Moje życie seksualne wygląda/wyglądało mniej więcej tak:
W wieku 12 lat zaczęłam interesować się moim ciałem. Zauważyłam, że dotykanie to tu to tam sprawia mi mega frajdę, nie czułam się z tym źle, nie czułam, że to obrzydliwe, niemoralne czy jakiekolwiek inne.
W wieku mniej więcej 15-16 lat przeżyłam swój pierwszy orgazm, do dzisiaj to pamiętam. Chyba najlepszy jaki w życiu miałam. 
W wieku 18 lat poznałam pierwszego chłopaka, który zwrócił na mnie jakąkolwiek uwagę. Nigdy parą nie byliśmy, za to wylądowaliśmy w łóżku (bez pełnego seksu) + był pierwszą osobą, z którą się całowałam i która mi powiedziała, że nie umiem tego robić. To skutecznie mnie zablokowało na dłuuugi, dłuuugi czas chociaż żaden inny facet już nigdy tak nie powiedział. Całować nie lubię się do dzisiaj. Po naszych wspólnych, jako tako igraszkach (nic specjalnego) zaczęłam panikować, że na pewno jestem w ciąży, bo on mógł coś palcem przenieść. Nie przeniósł, ale te nerwy…
W tym samym wieku wylądowałam jeszcze w łóżku z pewnym A. też nic specjalnego, też nie byliśmy parą. I wtedy właściwie się chyba zaczęło. Zaczęłam czuć, że to wszystko jakoś źle zmierza. Oni mnie nie kochają, ani ja ich, seks to zło, czysto fizyczna potrzeba, w piramidzie Maslowa w najniższym szczeblu, takie o g*wno. Mimo wszystko nie umiałam przestać się masturbować, więc zaczęłam to sobie tłumaczyć potrzebą ciała i tyle. O ile na początku sama ze sobą bawiłam się różnie, to potem moja masturbacja ograniczyła się do siedzenia po turecku na krześle i miziania łechtaczki i trwa to do dzisiaj. Wtedy też zaczął pojawiać się płacz po orgazmie, mega wyrzuty sumienia, obrzydzenie, przeogromny smutek.
W wieku lat 19-20 poznałam M., myślałam, że coś z tego będzie, ale nie było, też wylądowaliśmy w łóżku (bez pełnego seksu), ale miłości w tym nie było. Tu zabawy były bardziej wymyślne i już w ogóle panikowałam, że jestem w ciąży. Nie byłam.
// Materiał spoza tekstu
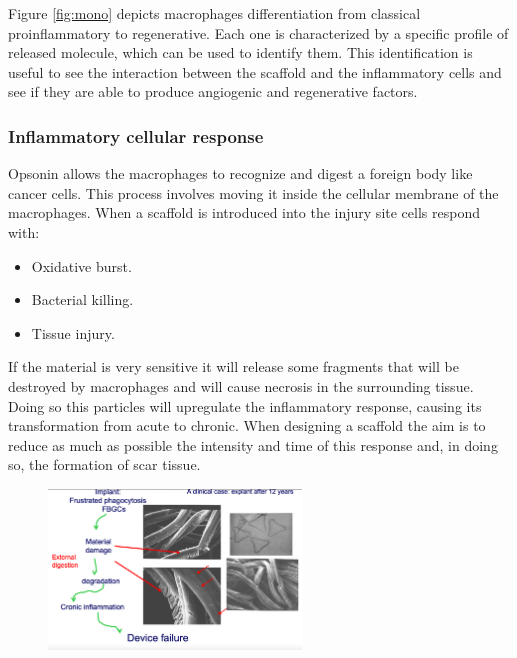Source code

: 		Figure \ref{fig:mono} depicts macrophages differentiation from classical proinflammatory to regenerative.
		Each one is characterized by a specific profile of released molecule, which can be used to identify them.
		This identification is useful to see the interaction between the scaffold and the inflammatory cells and see if they are able to produce angiogenic and regenerative factors.

		\subsubsection{Inflammatory cellular response}
		Opsonin allows the macrophages to recognize and digest a foreign body like cancer cells.
		This process involves moving it inside the cellular membrane of the macrophages.
		When a scaffold is introduced into the injury site cells respond with:

		\begin{multicols}{3}
			\begin{itemize}
				\item Oxidative burst.
				\item Bacterial killing.
				\item Tissue injury.
			\end{itemize}
		\end{multicols}

		If the material is very sensitive it will release some fragments that will be destroyed by macrophages and will cause necrosis in the surrounding tissue.
		Doing so this particles will upregulate the inflammatory response, causing its transformation from acute to chronic.
		When designing a scaffold the aim is to reduce as much as possible the intensity and time of this response and, in doing so, the formation of scar tissue.

		\begin{figure}[ht]
			\centering
			\includegraphics[width=0.6\textwidth]{failure}
			\caption{\label{fig:failure}}
		\end{figure}


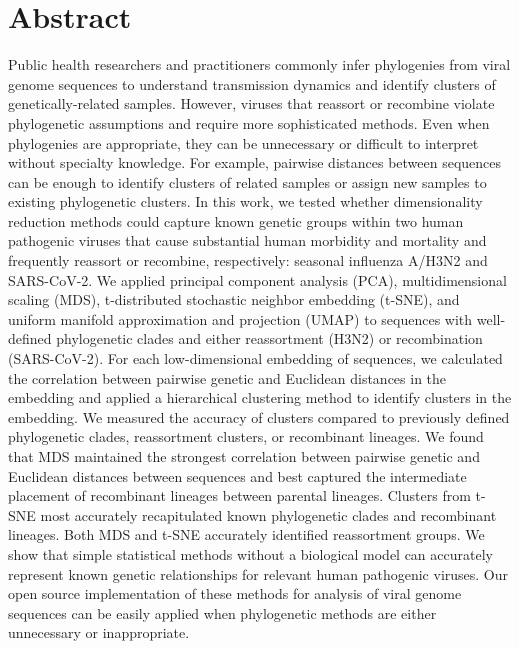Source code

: \documentclass[10pt,letterpaper]{article}
\begin{document}
\section*{Abstract}
Public health researchers and practitioners commonly infer phylogenies from viral genome sequences to understand transmission dynamics and identify clusters of genetically-related samples.
However, viruses that reassort or recombine violate phylogenetic assumptions and require more sophisticated methods.
Even when phylogenies are appropriate, they can be unnecessary or difficult to interpret without specialty knowledge.
For example, pairwise distances between sequences can be enough to identify clusters of related samples or assign new samples to existing phylogenetic clusters.
In this work, we tested whether dimensionality reduction methods could capture known genetic groups within two human pathogenic viruses that cause substantial human morbidity and mortality and frequently reassort or recombine, respectively: seasonal influenza A/H3N2 and SARS-CoV-2.
We applied principal component analysis (PCA), multidimensional scaling (MDS), t-distributed stochastic neighbor embedding (t-SNE), and uniform manifold approximation and projection (UMAP) to sequences with well-defined phylogenetic clades and either reassortment (H3N2) or recombination (SARS-CoV-2).
For each low-dimensional embedding of sequences, we calculated the correlation between pairwise genetic and Euclidean distances in the embedding and applied a hierarchical clustering method to identify clusters in the embedding.
We measured the accuracy of clusters compared to previously defined phylogenetic clades, reassortment clusters, or recombinant lineages.
We found that MDS maintained the strongest correlation between pairwise genetic and Euclidean distances between sequences and best captured the intermediate placement of recombinant lineages between parental lineages.
Clusters from t-SNE most accurately recapitulated known phylogenetic clades and recombinant lineages.
Both MDS and t-SNE accurately identified reassortment groups.
We show that simple statistical methods without a biological model can accurately represent known genetic relationships for relevant human pathogenic viruses.
Our open source implementation of these methods for analysis of viral genome sequences can be easily applied when phylogenetic methods are either unnecessary or inappropriate.

\end{document}
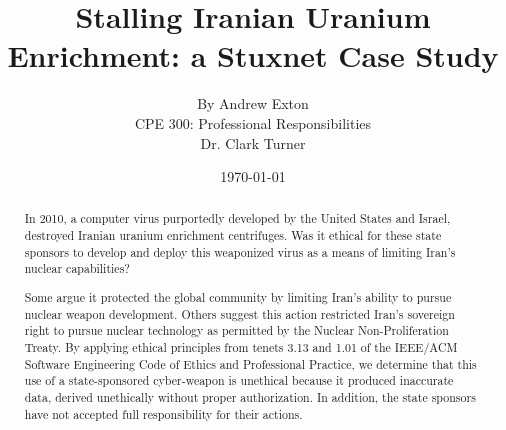 \documentclass[12pt]{article}
\begin{document}
\title{\vfill Stalling Iranian Uranium Enrichment: a Stuxnet Case Study } %
\author{
By Andrew Exton \vspace{10pt} \\
CPE 300: Professional Responsibilities  \vspace{10pt} \\
Dr. Clark Turner \vspace{10pt} \\
}
\date{\today} %

\maketitle

\vfill  %
\begin{abstract}

In 2010, a computer virus purportedly developed by the United States and Israel, destroyed Iranian uranium enrichment centrifuges.\cite{theRealStoryOfStuxnet} Was it ethical for these state sponsors to develop and deploy this weaponized virus as a means of limiting Iran’s nuclear capabilities?

Some argue it protected the global community by limiting Iran's ability to pursue nuclear weapon development.\cite{theRealStoryOfStuxnet} Others suggest this action restricted Iran's sovereign right to pursue nuclear technology as permitted by the Nuclear Non-Proliferation Treaty.\cite{lookIntoIranianNuclearProgram} By applying ethical principles from tenets 3.13 and 1.01 of the IEEE/ACM Software Engineering Code of Ethics and Professional Practice, we determine that this use of a state-sponsored cyber-weapon is unethical because it produced inaccurate data, derived unethically without proper authorization.  In addition, the state sponsors have not accepted full responsibility for their actions.


\end{abstract}

\thispagestyle{empty} %
\newpage

\tableofcontents
\newpage
\end{document}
Obecnie często spotykam się na takie schadzki z A. To miły, wyrozumiały mężczyzna. Nigdy mi nic nie obiecywał i nigdy nic nie nakazywał, potrafi rozmawiać o seksie i to jest fajne tylko ja zbytnio rozmawiać nie umiem. Kłóci się wszystko we mnie. Z jednej strony gdzieś po głowie chodzą mi szalone pomysły i zauważyłam, że lubię jak facet mnie np. mocniej przytrzyma, bla, bla, bla, takie tam rzeczy. Wkurza mnie to, boję się tego. Czytam wątki na wizażu i myślę sobie, jezuuu ci ludzie jakby mogli to by się w ucho ruch*li, to obrzydliwe. Oni robią z rzeczy nienormalnych całkowicie normalne tłumacząc, że wszystko przecież dla ludzi, a zaraz potem mam myśli, że ja pewne z tych rzeczy np. chciałabym spróbować i… o ku*wa niedługo będę tak popie***lona jak oni, to się nie może dziać, nie może.
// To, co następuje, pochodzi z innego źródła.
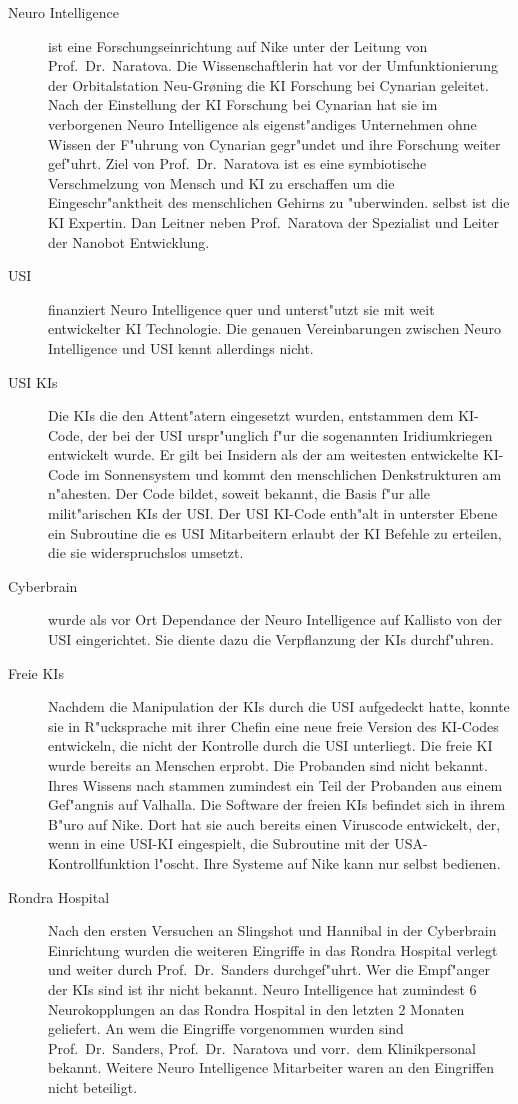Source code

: \begin{description}
	\item[Neuro Intelligence] ist eine Forschungseinrichtung auf Nike unter der Leitung von Prof.~Dr.~Naratova. Die Wissenschaftlerin hat 
		vor der Umfunktionierung der Orbitalstation Neu-Gr{\o}ning die KI Forschung bei Cynarian geleitet. Nach der Einstellung der KI Forschung bei Cynarian hat sie im verborgenen Neuro Intelligence als eigenst"andiges Unternehmen ohne Wissen der F"uhrung von Cynarian gegr"undet und ihre Forschung weiter gef"uhrt. Ziel von Prof.~Dr.~Naratova ist es eine symbiotische Verschmelzung von Mensch und KI zu erschaffen um die Eingeschr"anktheit des menschlichen Gehirns zu "uberwinden. \ml{} selbst ist die KI Expertin. Dan Leitner neben Prof.~Naratova der Spezialist und Leiter der Nanobot Entwicklung.
	\item[USI] finanziert Neuro Intelligence quer und unterst"utzt sie mit weit entwickelter KI Technologie. Die genauen Vereinbarungen 
		zwischen Neuro Intelligence und USI kennt \ml{} allerdings nicht.
    \item[USI KIs] Die KIs die den Attent"atern eingesetzt wurden, entstammen dem KI-Code, der bei der USI urspr"unglich f"ur die  
		sogenannten Iridiumkriegen entwickelt wurde. Er gilt bei Insidern als der am weitesten entwickelte KI-Code im Sonnensystem und kommt den menschlichen Denkstrukturen am n"ahesten. Der Code bildet, soweit \ml{} bekannt, die Basis f"ur alle milit"arischen KIs der USI. Der USI KI-Code enth"alt in unterster Ebene ein Subroutine die es USI Mitarbeitern erlaubt der KI Befehle zu erteilen, die sie widerspruchslos umsetzt.
	\item[Cyberbrain] wurde als vor Ort Dependance der Neuro Intelligence auf Kallisto von der USI eingerichtet. Sie diente dazu die		
		Verpflanzung der KIs durchf"uhren.
	\item[Freie KIs] Nachdem \ml{} die Manipulation der KIs durch die USI aufgedeckt hatte, konnte sie in R"ucksprache mit ihrer Chefin 
		eine neue freie Version des KI-Codes entwickeln, die nicht der Kontrolle durch die USI unterliegt. Die freie KI wurde bereits an Menschen erprobt. Die Probanden sind \ml{} nicht bekannt. Ihres Wissens nach stammen zumindest ein Teil der Probanden aus einem Gef"angnis auf Valhalla. Die Software der freien KIs befindet sich in ihrem B"uro auf Nike. Dort hat sie auch bereits einen Viruscode entwickelt, der, wenn in eine USI-KI eingespielt, die Subroutine mit der USA-Kontrollfunktion l"oscht. Ihre Systeme auf Nike kann \ml{} nur selbst bedienen.
	\item[Rondra Hospital] Nach den ersten Versuchen an Slingshot und Hannibal in der Cyberbrain Einrichtung wurden die weiteren Eingriffe 	
		in das Rondra Hospital verlegt und weiter durch Prof.~Dr.~Sanders durchgef"uhrt. Wer die Empf"anger der KIs sind ist ihr nicht bekannt. Neuro Intelligence hat zumindest 6 Neurokopplungen an das Rondra Hospital in den letzten 2 Monaten geliefert. An wem die Eingriffe vorgenommen wurden sind Prof.~Dr.~Sanders, Prof.~Dr.~Naratova und vorr.~dem Klinikpersonal bekannt. Weitere Neuro Intelligence Mitarbeiter waren an den Eingriffen nicht beteiligt.
\end{description}

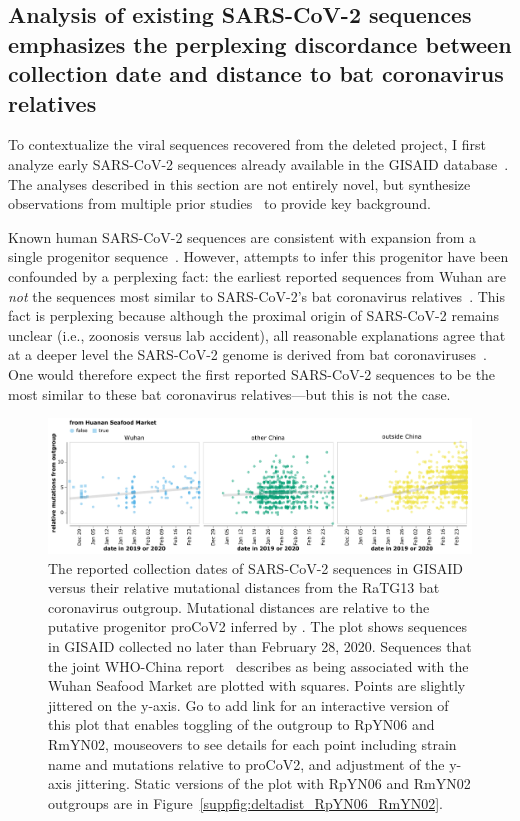 \documentclass[9pt,twocolumn,twoside]{gsajnl_modified}
\begin{document}
\subsection{Analysis of existing SARS-CoV-2 sequences emphasizes the perplexing discordance between collection date and distance to bat coronavirus relatives}
To contextualize the viral sequences recovered from the deleted project, I first analyze early SARS-CoV-2 sequences already available in the GISAID database~\citep{shu2017gisaid}.
The analyses described in this section are not entirely novel, but synthesize observations from multiple prior studies~\citep{kumar2021evolutionary,pekar2021timing,rambaut2020dynamic,forster2020phylogenetic,pipes2021assessing} to provide key background.

Known human SARS-CoV-2 sequences are consistent with expansion from a single progenitor sequence~\citep{kumar2021evolutionary,pekar2021timing,rambaut2020dynamic,forster2020phylogenetic,pipes2021assessing}.
However, attempts to infer this progenitor have been confounded by a perplexing fact: the earliest reported sequences from Wuhan are \emph{not} the sequences most similar to SARS-CoV-2's bat coronavirus relatives~\citep{pipes2021assessing}.
This fact is perplexing because although the proximal origin of SARS-CoV-2 remains unclear (i.e., zoonosis versus lab accident), all reasonable explanations agree that at a deeper level the SARS-CoV-2 genome is derived from bat coronaviruses~\citep{lytras2021exploring}.
One would therefore expect the first reported SARS-CoV-2 sequences to be the most similar to these bat coronavirus relatives---but this is not the case.

\begin{figure}
\centering
\includegraphics[width=\linewidth]{figures/deltadist_RaTG13.pdf}
\caption{The reported collection dates of SARS-CoV-2 sequences in GISAID versus their relative mutational distances from the RaTG13 bat coronavirus outgroup.
Mutational distances are relative to the putative progenitor proCoV2 inferred by \citet{kumar2021evolutionary}.
The plot shows sequences in GISAID collected no later than February 28, 2020.
Sequences that the joint WHO-China report~\citep{WHO2021origins} describes as being associated with the Wuhan Seafood Market are plotted with squares.
Points are slightly jittered on the y-axis.
Go to {\color{red} add link} for an interactive version of this plot that enables toggling of the outgroup to RpYN06 and RmYN02, mouseovers to see details for each point including strain name and mutations relative to proCoV2, and adjustment of the y-axis jittering.
Static versions of the plot with RpYN06 and RmYN02 outgroups are in Figure~\ref{suppfig:deltadist_RpYN06_RmYN02}.
}
\label{fig:deltadist_RaTG13}
\end{figure}
\end{document}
Obecnie jeszcze poznałam C., C to dziewczyna, lesbijka, owinęłam ją sobie wokół palca i właściwie ja w tej znajomości noszę spodnie, a ze względu na moje zaburzenia odżywiania, które wiążą się z ciągłą kontrolą to odpowiada mi takie coś, bo kontrolę lubię mieć. I też nie wiem, co o tym myśleć. Nie uważam się za lesbijkę, nie wiem czy mogłabym się z tą osobą związać, ale z drugiej strony jak pomyślę o seksie i o tym, że w ciążę na pewno nie zajdę, że wreszcie bym się mogła ponieść, a nie rozmyślać o tym ojej czy on coś przeniósł, kurde, a czy on wcześniej mnie tam nie dotknął, ojej muszę pranie zrobić i naczynia czekają. No i jeszcze sam fakt, że wreszcie kogoś zainteresowałam swoją osobą… działa jakoś tak… dobrze.
Podsumowujące zdania:
a) W moim domu nigdy o seksie się nie mówiło ani dobrze ani źle, bo nie mówiło się o nim w ogóle. Kiedyś już w innym wątku wspominałam, że moi rodzice nigdy się nie kochali i nie uprawiali praktycznie seksu tym bardziej, że mama spała ze mną w jednym łóżku do mojego prawie 16 roku życia.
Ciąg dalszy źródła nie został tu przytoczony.